### About this exercise
Find and copy every line in the records that includes the string "calculate".
START Supplied records
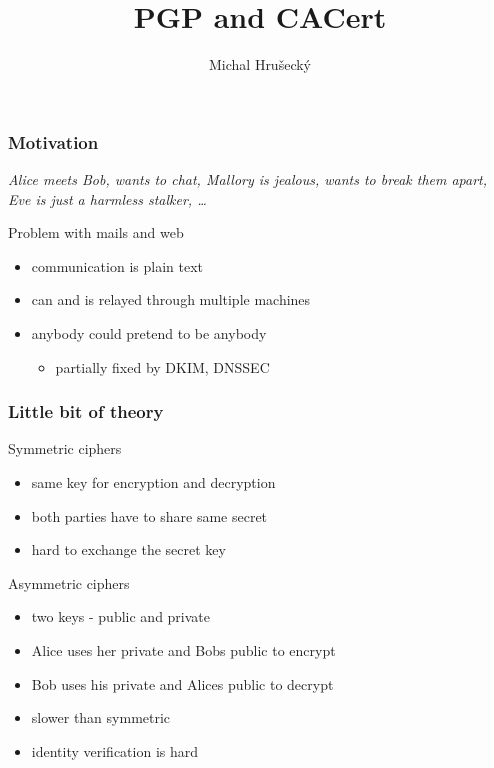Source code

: \documentclass[xcolor={usenames,dvipsnames,svgnames}]{beamer}
\author{Michal Hru\v{s}eck\'{y}\newline {\small openSUSE Boosters}}
\title{PGP and CACert}
\begin{document}
\begin{frame}[t,plain]
\titlepage
\end{frame}


\begin{frame}[t]
   \frametitle{Motivation}
\vspace{.3cm}
   \textit{Alice meets Bob, wants to chat, Mallory is jealous, wants to break them apart, Eve is just a harmless stalker, \dots}
\pause

\vspace{.8cm}
   {\Large Problem with mails and web}
\vspace{.3cm}
   \begin{itemize}
       \item communication is plain text
       \item can and is relayed through multiple machines
       \item anybody could pretend to be anybody
       \begin{itemize}
           \item partially fixed by DKIM, DNSSEC
       \end{itemize}
   \end{itemize}
\vspace{.5cm}

\vspace{.3cm}
\end{frame}

\begin{frame}[t]
   \frametitle{Little bit of theory}
   {\Large Symmetric ciphers}
   \begin{itemize}
	\item same key for encryption and decryption
	\item both parties have to share same secret
	\item hard to exchange the secret key
   \end{itemize}
   \vspace{.5cm}
   {\Large Asymmetric ciphers}
   \begin{itemize}
	\item two keys - public and private
	\item Alice uses her private and Bobs public to encrypt
	\item Bob uses his private and Alices public to decrypt
	\item slower than symmetric
	\item identity verification is hard
   \end{itemize}
\end{frame}
\end{document}
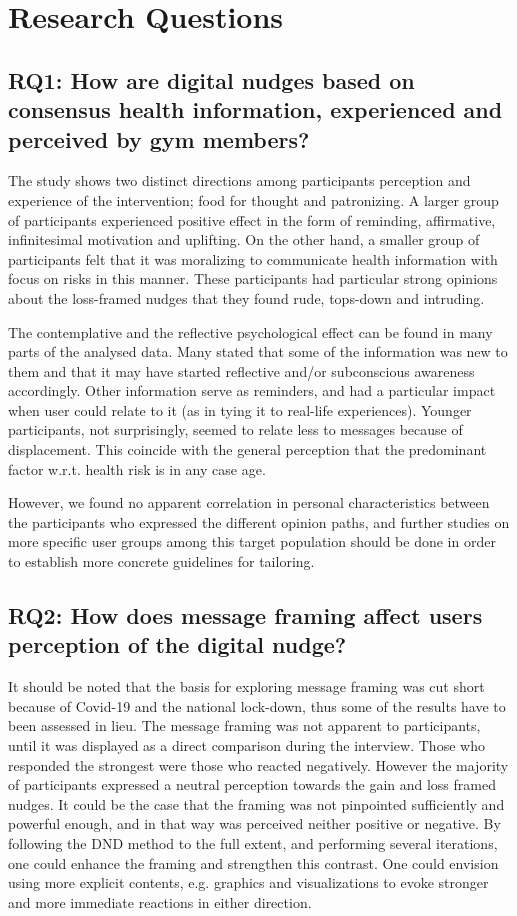 \section{Research Questions}
\subsection{RQ1: How are digital nudges based on consensus health information, experienced and perceived by gym members?}

The study shows two distinct directions among participants perception and experience of the intervention; food for thought and patronizing. A larger group of participants experienced positive effect in the form of reminding, affirmative, infinitesimal motivation and uplifting. On the other hand, a smaller group of participants felt that it was moralizing to communicate health information with focus on risks in this manner. These participants had particular strong opinions about the loss-framed nudges that they found rude, tops-down and intruding.  

The contemplative and the reflective psychological effect can be found in many parts of the analysed data. Many stated that some of the information was new to them and that it may have started reflective and/or subconscious awareness accordingly. Other information serve as reminders, and had a particular impact when user could relate to it (as in tying it to real-life experiences). Younger participants, not surprisingly, seemed to relate less to messages because of displacement. This coincide with the general perception that the predominant factor w.r.t. health risk is in any case age.

However, we found no apparent correlation in personal characteristics between the participants who expressed the different opinion paths, and further studies on more specific user groups among this target population should be done in order to establish more concrete guidelines for tailoring. 

\subsection{RQ2: How does message framing affect users perception of the digital nudge?}

It should be noted that the basis for exploring message framing was cut short because of Covid-19 and the national lock-down, thus some of the results have to been assessed in lieu. The message framing was not apparent to participants, until it was displayed as a direct comparison during the interview. Those who responded the strongest were those who reacted negatively. However the majority of participants expressed a neutral perception towards the gain and loss framed nudges. It could be the case that the framing was not pinpointed sufficiently and powerful enough, and in that way was perceived neither positive or negative. By following the DND method to the full extent, and performing several iterations, one could enhance the framing and strengthen this contrast. One could envision using more explicit contents, e.g. graphics and visualizations to evoke stronger and more immediate reactions in either direction. 

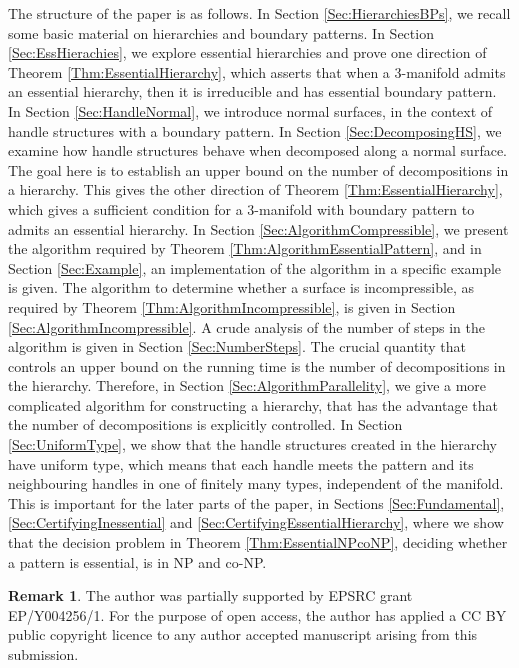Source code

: \documentclass[oneside]{amsart}
\numberwithin{equation}{section}
\theoremstyle{plain}
\theoremstyle{definition}
\newtheorem{remark}[equation]{Remark}
\begin{document}
The structure of the paper is as follows. In Section \ref{Sec:HierarchiesBPs}, we recall some basic material on hierarchies and boundary patterns. In Section \ref{Sec:EssHierachies}, we explore essential hierarchies and prove one direction of Theorem \ref{Thm:EssentialHierarchy}, which asserts that when a 3-manifold admits an essential hierarchy, then it is irreducible and has essential boundary pattern. In Section \ref{Sec:HandleNormal}, we introduce normal surfaces, in the context of handle structures with a boundary pattern. In Section \ref{Sec:DecomposingHS}, we examine how handle structures behave when decomposed along a normal surface. The goal here is to establish an upper bound on the number of decompositions in a hierarchy. This gives the other direction of Theorem \ref{Thm:EssentialHierarchy}, which gives a sufficient condition for a 3-manifold with boundary pattern to admits an essential hierarchy. In Section \ref{Sec:AlgorithmCompressible}, we present the algorithm required by Theorem \ref{Thm:AlgorithmEssentialPattern}, and in Section \ref{Sec:Example}, an implementation of the algorithm in a specific example is given. The algorithm to determine whether a surface is incompressible, as required by Theorem \ref{Thm:AlgorithmIncompressible}, is given in Section \ref{Sec:AlgorithmIncompressible}. A crude analysis of the number of steps in the algorithm is given in Section \ref{Sec:NumberSteps}. The crucial quantity that controls an upper bound on the running time is the number of decompositions in the hierarchy. Therefore, in Section \ref{Sec:AlgorithmParallelity}, we give a more complicated algorithm for constructing a hierarchy, that has the advantage that the number of decompositions is explicitly controlled. In Section \ref{Sec:UniformType}, we show that the handle structures created in the hierarchy have uniform type, which means that each handle meets the pattern and its neighbouring handles in one of finitely many types, independent of the manifold. This is important for the later parts of the paper, in Sections \ref{Sec:Fundamental}, \ref{Sec:CertifyingInessential} and \ref{Sec:CertifyingEssentialHierarchy}, where we show that the decision problem in Theorem \ref{Thm:EssentialNPcoNP}, deciding whether a pattern is essential, is in NP and co-NP.

\begin{remark} The author was partially supported by EPSRC grant EP/Y004256/1. For the purpose of open access, the author has applied a CC BY public copyright licence to any author accepted manuscript arising from this submission.
\end{remark}
\end{document}
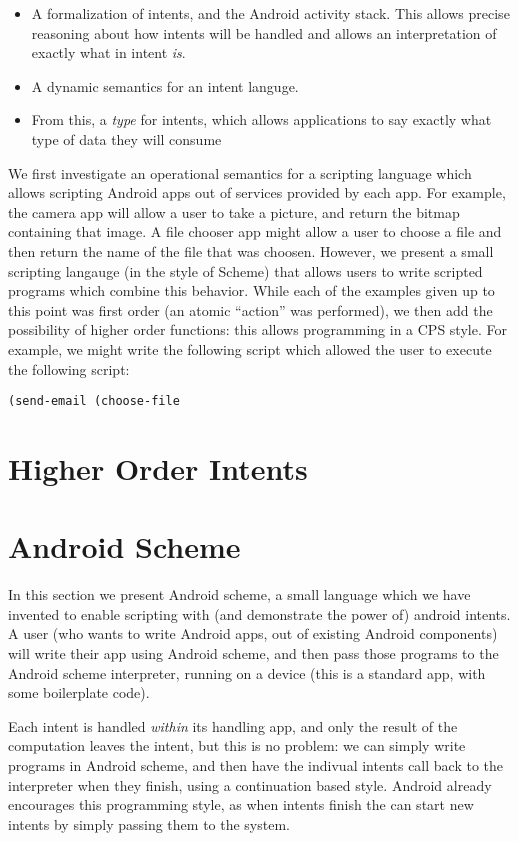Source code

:\documentclass{acm_proc_article-sp}
\begin{document}
\begin{itemize}
\item A formalization of intents, and the Android activity stack.
  This allows precise reasoning about how intents will be handled and
  allows an interpretation of exactly what in intent \emph{is}.
\item A dynamic semantics for an intent languge.
\item From this, a \emph{type} for intents, which allows applications
  to say exactly what type of data they will consume 
\end{itemize}

We first investigate an operational semantics for a scripting language
which allows scripting Android apps out of services provided by each
app.  For example, the camera app will allow a user to take a picture,
and return the bitmap containing that image.  A file chooser app might
allow a user to choose a file and then return the name of the file
that was choosen.  However, we present a small scripting langauge (in
the style of Scheme) that allows users to write scripted programs
which combine this behavior.  While each of the examples given up to
this point was first order (an atomic ``action'' was performed), we
then add the possibility of higher order functions: this allows
programming in a CPS style.  For example, we might write the following
script which allowed the user to execute the following script:

\begin{verbatim}
(send-email (choose-file
\end{verbatim}

\section{Higher Order Intents}

\section{Android Scheme}

In this section we present Android scheme, a small language which we
have invented to enable scripting with (and demonstrate the power of)
android intents.  A user (who wants to write Android apps, out of
existing Android components) will write their app using Android
scheme, and then pass those programs to the Android scheme
interpreter, running on a device (this is a standard app, with some
boilerplate code).

Each intent is handled \emph{within} its handling app, and only the
result of the computation leaves the intent, but this is no problem:
we can simply write programs in Android scheme, and then have the
indivual intents call back to the interpreter when they finish, using
a continuation based style.  Android already encourages this
programming style, as when intents finish the can start new intents by
simply passing them to the system.
\end{document}
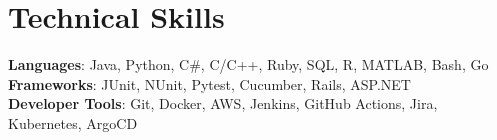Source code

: \documentclass[letterpaper,11pt]{article}
\begin{document}
\section{Technical Skills}

\begin{itemize}[leftmargin=0.15in, label={}]
  \small{\item{
    \textbf{Languages}{: Java, Python, C\#, C/C++, Ruby, SQL, R, MATLAB, Bash, Go} \\
    \textbf{Frameworks}{: JUnit, NUnit, Pytest, Cucumber, Rails, ASP.NET} \\
    \textbf{Developer Tools}{: Git, Docker, AWS, Jenkins, GitHub Actions, Jira, Kubernetes, ArgoCD} \\
  }}
 \end{itemize}
\end{document}
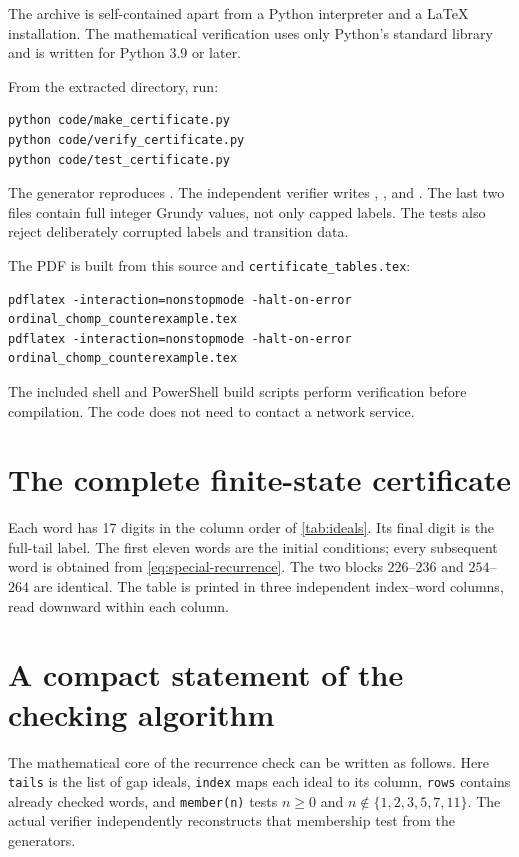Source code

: \documentclass[11pt,letterpaper]{article}
\numberwithin{equation}{section}
\theoremstyle{definition}
\begin{document}
The archive is self-contained apart from a Python interpreter and a LaTeX
installation. The mathematical verification uses only Python's standard
library and is written for Python 3.9 or later.

From the extracted directory, run:
\begin{lstlisting}[language={},basicstyle=\ttfamily\small]
python code/make_certificate.py
python code/verify_certificate.py
python code/test_certificate.py
\end{lstlisting}
The generator reproduces . The independent
verifier writes ,
, and
. The last two files contain full integer
Grundy values, not only capped labels. The tests also reject deliberately
corrupted labels and transition data.

The PDF is built from this source and \texttt{certificate\_tables.tex}:
\begin{lstlisting}[language={},basicstyle=\ttfamily\small]
pdflatex -interaction=nonstopmode -halt-on-error ordinal_chomp_counterexample.tex
pdflatex -interaction=nonstopmode -halt-on-error ordinal_chomp_counterexample.tex
\end{lstlisting}
The included shell and PowerShell build scripts perform verification before
compilation. The code does not need to contact a network service.

\appendix
\section{The complete finite-state certificate}
\label{app:certificate}

Each word has 17 digits in the column order of \cref{tab:ideals}.
Its final digit is the full-tail label. The first eleven words are the
initial conditions; every subsequent word is obtained from
\cref{eq:special-recurrence}. The two blocks $226$--$236$ and $254$--$264$
are identical. The table is printed in three independent index--word
columns, read downward within each column.



\section{A compact statement of the checking algorithm}
\label{app:algorithm}

The mathematical core of the recurrence check can be written as follows.
Here \texttt{tails} is the list of gap ideals, \texttt{index} maps each ideal
to its column, \texttt{rows} contains already checked words, and
\texttt{member(n)} tests $n\geq0$ and $n\notin\{1,2,3,5,7,11\}$.
The actual verifier independently reconstructs that membership test from
the generators.
\end{document}

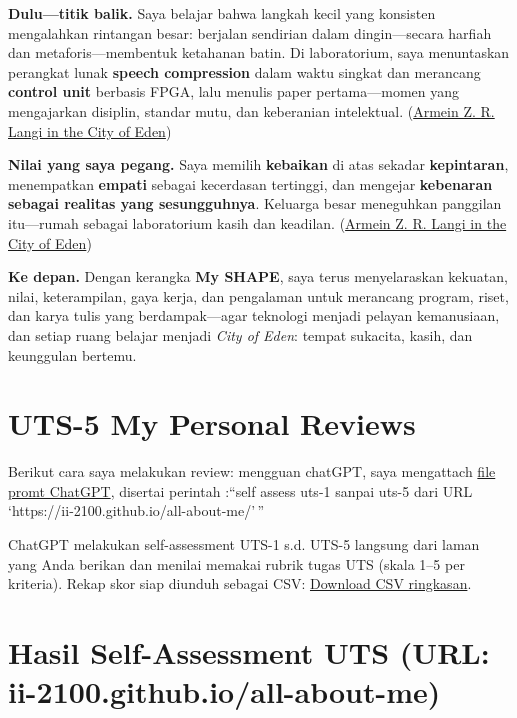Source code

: \documentclass[
  letterpaper,
  DIV=11,
  numbers=noendperiod]{scrreprt}
\begin{document}
\textbf{Dulu---titik balik.} Saya belajar bahwa langkah kecil yang
konsisten mengalahkan rintangan besar: berjalan sendirian dalam
dingin---secara harfiah dan metaforis---membentuk ketahanan batin. Di
laboratorium, saya menuntaskan perangkat lunak \textbf{speech
compression} dalam waktu singkat dan merancang \textbf{control unit}
berbasis FPGA, lalu menulis paper pertama---momen yang mengajarkan
disiplin, standar mutu, dan keberanian intelektual.
(\href{https://ii-2100.github.io/all-about-me/My_Stories_for_You/index.html}{Armein
Z. R. Langi in the City of Eden})

\textbf{Nilai yang saya pegang.} Saya memilih \textbf{kebaikan} di atas
sekadar \textbf{kepintaran}, menempatkan \textbf{empati} sebagai
kecerdasan tertinggi, dan mengejar \textbf{kebenaran sebagai realitas
yang sesungguhnya}. Keluarga besar meneguhkan panggilan itu---rumah
sebagai laboratorium kasih dan keadilan.
(\href{https://azrl.wordpress.com/2010/01/09/on-being-nice/?utm_source=chatgpt.com}{Armein
Z. R. Langi in the City of Eden})

\textbf{Ke depan.} Dengan kerangka \textbf{My SHAPE}, saya terus
menyelaraskan kekuatan, nilai, keterampilan, gaya kerja, dan pengalaman
untuk merancang program, riset, dan karya tulis yang berdampak---agar
teknologi menjadi pelayan kemanusiaan, dan setiap ruang belajar menjadi
\emph{City of Eden}: tempat sukacita, kasih, dan keunggulan bertemu.


\chapter{UTS-5 My Personal Reviews}\label{uts-5-my-personal-reviews}

Berikut cara saya melakukan review: mengguan chatGPT, saya mengattach
\href{skor_uts.pdf}{file promt ChatGPT}, disertai perintah :``self
assess uts-1 sanpai uts-5 dari URL
`https://ii-2100.github.io/all-about-me/'\,''

ChatGPT melakukan self-assessment UTS-1 s.d. UTS-5 langsung dari laman
yang Anda berikan dan menilai memakai rubrik tugas UTS (skala 1--5 per
kriteria). Rekap skor siap diunduh sebagai CSV:
\href{sandbox:/mnt/data/UTS_self_assessment.csv}{Download CSV
ringkasan}.


\chapter{Hasil Self-Assessment UTS (URL:
ii-2100.github.io/all-about-me)}\label{hasil-self-assessment-uts-url-ii-2100.github.ioall-about-me}
\end{document}

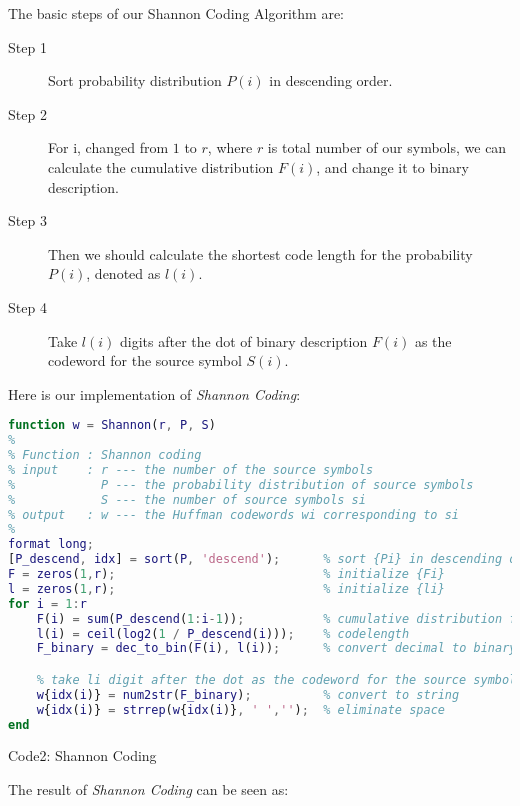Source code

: \documentclass[12pt]{article} %
\numberwithin{equation}{section}
\begin{document}
The basic steps of our Shannon Coding Algorithm are:

\begin{mdframed}[leftmargin=-10pt,rightmargin=-10pt]
\begin{description} %

\item[Step 1] Sort probability distribution ${P(i)}$ in descending order.

\item[Step 2] For i, changed from $1$ to $r$, where $r$ is total number of our symbols, we can calculate the cumulative distribution $F(i)$, and change it to binary description.

\item[Step 3] Then we should calculate the shortest code length for the probability $P(i)$, denoted as ${l(i)}$.

\item[Step 4] Take $l(i)$ digits after the dot of binary description $F(i)$ as the codeword for the source symbol $S(i)$.
\end{description}
\end{mdframed}

Here is our implementation of \emph{Shannon Coding}:
\begin{lstlisting}[language=matlab]
function w = Shannon(r, P, S)
%
% Function : Shannon coding
% input    : r --- the number of the source symbols
%            P --- the probability distribution of source symbols
%            S --- the number of source symbols si
% output   : w --- the Huffman codewords wi corresponding to si
%
format long;
[P_descend, idx] = sort(P, 'descend');      % sort {Pi} in descending order
F = zeros(1,r);                             % initialize {Fi}
l = zeros(1,r);                             % initialize {li}
for i = 1:r
    F(i) = sum(P_descend(1:i-1));           % cumulative distribution function
    l(i) = ceil(log2(1 / P_descend(i)));    % codelength
    F_binary = dec_to_bin(F(i), l(i));      % convert decimal to binary

    % take li digit after the dot as the codeword for the source symbol idx(i)
    w{idx(i)} = num2str(F_binary);          % convert to string
    w{idx(i)} = strrep(w{idx(i)}, ' ','');  % eliminate space
end
\end{lstlisting}
\begin{center}
  Code2: Shannon Coding
\end{center}

The result of \emph{Shannon Coding} can be seen as:
\end{document}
END Supplied records
### Answer section
\item[Step 2] For i, changed from $1$ to $r$, where $r$ is total number of our symbols, we can calculate the cumulative distribution $F(i)$, and change it to binary description.
\item[Step 3] Then we should calculate the shortest code length for the probability $P(i)$, denoted as ${l(i)}$.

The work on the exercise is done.